## [Data for the task]

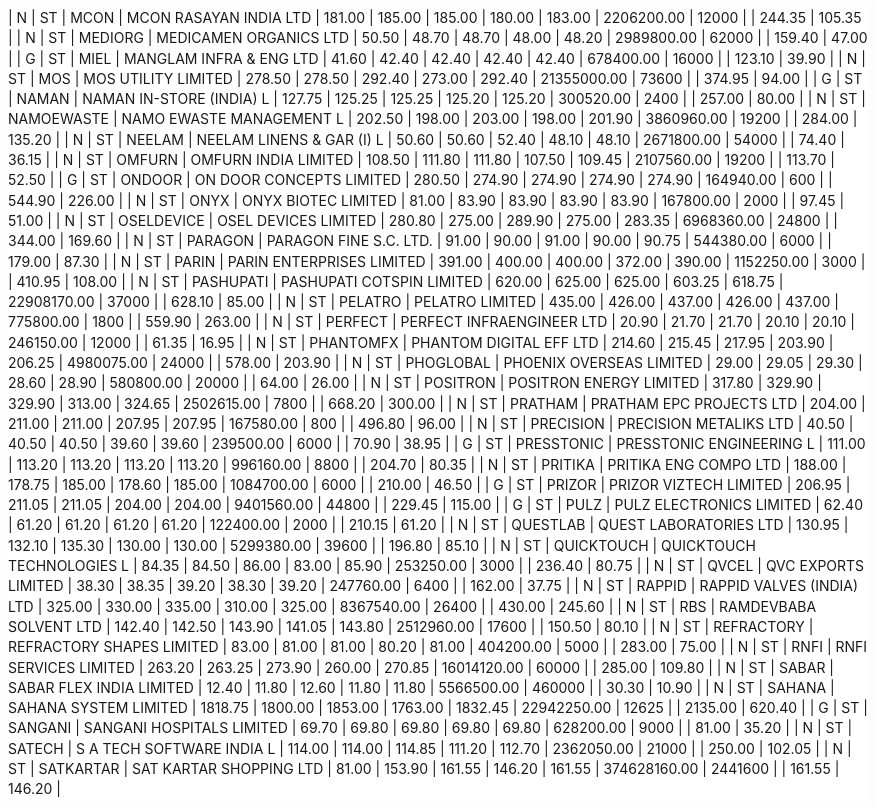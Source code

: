 | N | ST | MCON | MCON RASAYAN INDIA LTD | 181.00 | 185.00 | 185.00 | 180.00 | 183.00 | 2206200.00 | 12000 |  | 244.35 | 105.35 |
| N | ST | MEDIORG | MEDICAMEN ORGANICS LTD | 50.50 | 48.70 | 48.70 | 48.00 | 48.20 | 2989800.00 | 62000 |  | 159.40 | 47.00 |
| G | ST | MIEL | MANGLAM INFRA & ENG LTD | 41.60 | 42.40 | 42.40 | 42.40 | 42.40 | 678400.00 | 16000 |  | 123.10 | 39.90 |
| N | ST | MOS | MOS UTILITY LIMITED | 278.50 | 278.50 | 292.40 | 273.00 | 292.40 | 21355000.00 | 73600 |  | 374.95 | 94.00 |
| G | ST | NAMAN | NAMAN IN-STORE (INDIA) L | 127.75 | 125.25 | 125.25 | 125.20 | 125.20 | 300520.00 | 2400 |  | 257.00 | 80.00 |
| N | ST | NAMOEWASTE | NAMO EWASTE MANAGEMENT L | 202.50 | 198.00 | 203.00 | 198.00 | 201.90 | 3860960.00 | 19200 |  | 284.00 | 135.20 |
| N | ST | NEELAM | NEELAM LINENS & GAR (I) L | 50.60 | 50.60 | 52.40 | 48.10 | 48.10 | 2671800.00 | 54000 |  | 74.40 | 36.15 |
| N | ST | OMFURN | OMFURN INDIA LIMITED | 108.50 | 111.80 | 111.80 | 107.50 | 109.45 | 2107560.00 | 19200 |  | 113.70 | 52.50 |
| G | ST | ONDOOR | ON DOOR CONCEPTS LIMITED | 280.50 | 274.90 | 274.90 | 274.90 | 274.90 | 164940.00 | 600 |  | 544.90 | 226.00 |
| N | ST | ONYX | ONYX BIOTEC LIMITED | 81.00 | 83.90 | 83.90 | 83.90 | 83.90 | 167800.00 | 2000 |  | 97.45 | 51.00 |
| N | ST | OSELDEVICE | OSEL DEVICES LIMITED | 280.80 | 275.00 | 289.90 | 275.00 | 283.35 | 6968360.00 | 24800 |  | 344.00 | 169.60 |
| N | ST | PARAGON | PARAGON FINE S.C. LTD. | 91.00 | 90.00 | 91.00 | 90.00 | 90.75 | 544380.00 | 6000 |  | 179.00 | 87.30 |
| N | ST | PARIN | PARIN ENTERPRISES LIMITED | 391.00 | 400.00 | 400.00 | 372.00 | 390.00 | 1152250.00 | 3000 |  | 410.95 | 108.00 |
| N | ST | PASHUPATI | PASHUPATI COTSPIN LIMITED | 620.00 | 625.00 | 625.00 | 603.25 | 618.75 | 22908170.00 | 37000 |  | 628.10 | 85.00 |
| N | ST | PELATRO | PELATRO LIMITED | 435.00 | 426.00 | 437.00 | 426.00 | 437.00 | 775800.00 | 1800 |  | 559.90 | 263.00 |
| N | ST | PERFECT | PERFECT INFRAENGINEER LTD | 20.90 | 21.70 | 21.70 | 20.10 | 20.10 | 246150.00 | 12000 |  | 61.35 | 16.95 |
| N | ST | PHANTOMFX | PHANTOM DIGITAL EFF LTD | 214.60 | 215.45 | 217.95 | 203.90 | 206.25 | 4980075.00 | 24000 |  | 578.00 | 203.90 |
| N | ST | PHOGLOBAL | PHOENIX OVERSEAS LIMITED | 29.00 | 29.05 | 29.30 | 28.60 | 28.90 | 580800.00 | 20000 |  | 64.00 | 26.00 |
| N | ST | POSITRON | POSITRON ENERGY LIMITED | 317.80 | 329.90 | 329.90 | 313.00 | 324.65 | 2502615.00 | 7800 |  | 668.20 | 300.00 |
| N | ST | PRATHAM | PRATHAM EPC PROJECTS LTD | 204.00 | 211.00 | 211.00 | 207.95 | 207.95 | 167580.00 | 800 |  | 496.80 | 96.00 |
| N | ST | PRECISION | PRECISION METALIKS LTD | 40.50 | 40.50 | 40.50 | 39.60 | 39.60 | 239500.00 | 6000 |  | 70.90 | 38.95 |
| G | ST | PRESSTONIC | PRESSTONIC ENGINEERING L | 111.00 | 113.20 | 113.20 | 113.20 | 113.20 | 996160.00 | 8800 |  | 204.70 | 80.35 |
| N | ST | PRITIKA | PRITIKA ENG COMPO LTD | 188.00 | 178.75 | 185.00 | 178.60 | 185.00 | 1084700.00 | 6000 |  | 210.00 | 46.50 |
| G | ST | PRIZOR | PRIZOR VIZTECH LIMITED | 206.95 | 211.05 | 211.05 | 204.00 | 204.00 | 9401560.00 | 44800 |  | 229.45 | 115.00 |
| G | ST | PULZ | PULZ ELECTRONICS LIMITED | 62.40 | 61.20 | 61.20 | 61.20 | 61.20 | 122400.00 | 2000 |  | 210.15 | 61.20 |
| N | ST | QUESTLAB | QUEST LABORATORIES LTD | 130.95 | 132.10 | 135.30 | 130.00 | 130.00 | 5299380.00 | 39600 |  | 196.80 | 85.10 |
| N | ST | QUICKTOUCH | QUICKTOUCH TECHNOLOGIES L | 84.35 | 84.50 | 86.00 | 83.00 | 85.90 | 253250.00 | 3000 |  | 236.40 | 80.75 |
| N | ST | QVCEL | QVC EXPORTS LIMITED | 38.30 | 38.35 | 39.20 | 38.30 | 39.20 | 247760.00 | 6400 |  | 162.00 | 37.75 |
| N | ST | RAPPID | RAPPID VALVES (INDIA) LTD | 325.00 | 330.00 | 335.00 | 310.00 | 325.00 | 8367540.00 | 26400 |  | 430.00 | 245.60 |
| N | ST | RBS | RAMDEVBABA SOLVENT LTD | 142.40 | 142.50 | 143.90 | 141.05 | 143.80 | 2512960.00 | 17600 |  | 150.50 | 80.10 |
| N | ST | REFRACTORY | REFRACTORY SHAPES LIMITED | 83.00 | 81.00 | 81.00 | 80.20 | 81.00 | 404200.00 | 5000 |  | 283.00 | 75.00 |
| N | ST | RNFI | RNFI SERVICES LIMITED | 263.20 | 263.25 | 273.90 | 260.00 | 270.85 | 16014120.00 | 60000 |  | 285.00 | 109.80 |
| N | ST | SABAR | SABAR FLEX INDIA LIMITED | 12.40 | 11.80 | 12.60 | 11.80 | 11.80 | 5566500.00 | 460000 |  | 30.30 | 10.90 |
| N | ST | SAHANA | SAHANA SYSTEM LIMITED | 1818.75 | 1800.00 | 1853.00 | 1763.00 | 1832.45 | 22942250.00 | 12625 |  | 2135.00 | 620.40 |
| G | ST | SANGANI | SANGANI HOSPITALS LIMITED | 69.70 | 69.80 | 69.80 | 69.80 | 69.80 | 628200.00 | 9000 |  | 81.00 | 35.20 |
| N | ST | SATECH | S A TECH SOFTWARE INDIA L | 114.00 | 114.00 | 114.85 | 111.20 | 112.70 | 2362050.00 | 21000 |  | 250.00 | 102.05 |
| N | ST | SATKARTAR | SAT KARTAR SHOPPING LTD | 81.00 | 153.90 | 161.55 | 146.20 | 161.55 | 374628160.00 | 2441600 |  | 161.55 | 146.20 |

## [What this task involves]
Once you find the line with "344.00 | 169.60 |" above, print it and every line after it up to and including the line with "496.80 | 96.00 |", exactly as written and nothing else.

## [Response]
| N | ST | OSELDEVICE | OSEL DEVICES LIMITED | 280.80 | 275.00 | 289.90 | 275.00 | 283.35 | 6968360.00 | 24800 |  | 344.00 | 169.60 |
| N | ST | PARAGON | PARAGON FINE S.C. LTD. | 91.00 | 90.00 | 91.00 | 90.00 | 90.75 | 544380.00 | 6000 |  | 179.00 | 87.30 |
| N | ST | PARIN | PARIN ENTERPRISES LIMITED | 391.00 | 400.00 | 400.00 | 372.00 | 390.00 | 1152250.00 | 3000 |  | 410.95 | 108.00 |
| N | ST | PASHUPATI | PASHUPATI COTSPIN LIMITED | 620.00 | 625.00 | 625.00 | 603.25 | 618.75 | 22908170.00 | 37000 |  | 628.10 | 85.00 |
| N | ST | PELATRO | PELATRO LIMITED | 435.00 | 426.00 | 437.00 | 426.00 | 437.00 | 775800.00 | 1800 |  | 559.90 | 263.00 |
| N | ST | PERFECT | PERFECT INFRAENGINEER LTD | 20.90 | 21.70 | 21.70 | 20.10 | 20.10 | 246150.00 | 12000 |  | 61.35 | 16.95 |
| N | ST | PHANTOMFX | PHANTOM DIGITAL EFF LTD | 214.60 | 215.45 | 217.95 | 203.90 | 206.25 | 4980075.00 | 24000 |  | 578.00 | 203.90 |
| N | ST | PHOGLOBAL | PHOENIX OVERSEAS LIMITED | 29.00 | 29.05 | 29.30 | 28.60 | 28.90 | 580800.00 | 20000 |  | 64.00 | 26.00 |
| N | ST | POSITRON | POSITRON ENERGY LIMITED | 317.80 | 329.90 | 329.90 | 313.00 | 324.65 | 2502615.00 | 7800 |  | 668.20 | 300.00 |
| N | ST | PRATHAM | PRATHAM EPC PROJECTS LTD | 204.00 | 211.00 | 211.00 | 207.95 | 207.95 | 167580.00 | 800 |  | 496.80 | 96.00 |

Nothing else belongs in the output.